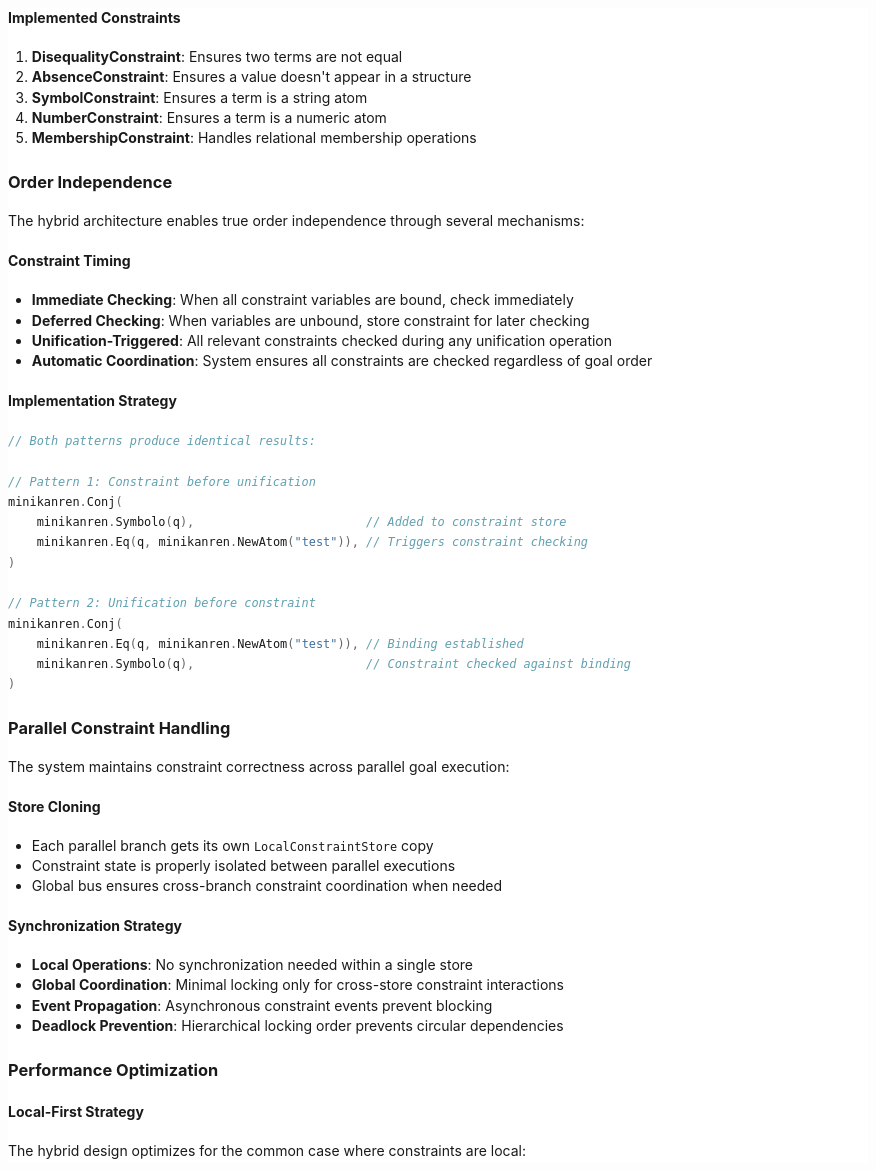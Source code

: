 #### Implemented Constraints
1. **DisequalityConstraint**: Ensures two terms are not equal
2. **AbsenceConstraint**: Ensures a value doesn't appear in a structure
3. **SymbolConstraint**: Ensures a term is a string atom
4. **NumberConstraint**: Ensures a term is a numeric atom
5. **MembershipConstraint**: Handles relational membership operations

### Order Independence

The hybrid architecture enables true order independence through several mechanisms:

#### Constraint Timing
- **Immediate Checking**: When all constraint variables are bound, check immediately
- **Deferred Checking**: When variables are unbound, store constraint for later checking
- **Unification-Triggered**: All relevant constraints checked during any unification operation
- **Automatic Coordination**: System ensures all constraints are checked regardless of goal order

#### Implementation Strategy
```go
// Both patterns produce identical results:

// Pattern 1: Constraint before unification
minikanren.Conj(
    minikanren.Symbolo(q),                        // Added to constraint store
    minikanren.Eq(q, minikanren.NewAtom("test")), // Triggers constraint checking
)

// Pattern 2: Unification before constraint  
minikanren.Conj(
    minikanren.Eq(q, minikanren.NewAtom("test")), // Binding established
    minikanren.Symbolo(q),                        // Constraint checked against binding
)
```

### Parallel Constraint Handling

The system maintains constraint correctness across parallel goal execution:

#### Store Cloning
- Each parallel branch gets its own `LocalConstraintStore` copy
- Constraint state is properly isolated between parallel executions
- Global bus ensures cross-branch constraint coordination when needed

#### Synchronization Strategy
- **Local Operations**: No synchronization needed within a single store
- **Global Coordination**: Minimal locking only for cross-store constraint interactions
- **Event Propagation**: Asynchronous constraint events prevent blocking
- **Deadlock Prevention**: Hierarchical locking order prevents circular dependencies

### Performance Optimization

#### Local-First Strategy
The hybrid design optimizes for the common case where constraints are local:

☆ ☆ ☆ ☆ ☆

= Task to carry out =
Give the number of lines in the listing that hold the word "checked", with no other words.

= Expected output =
3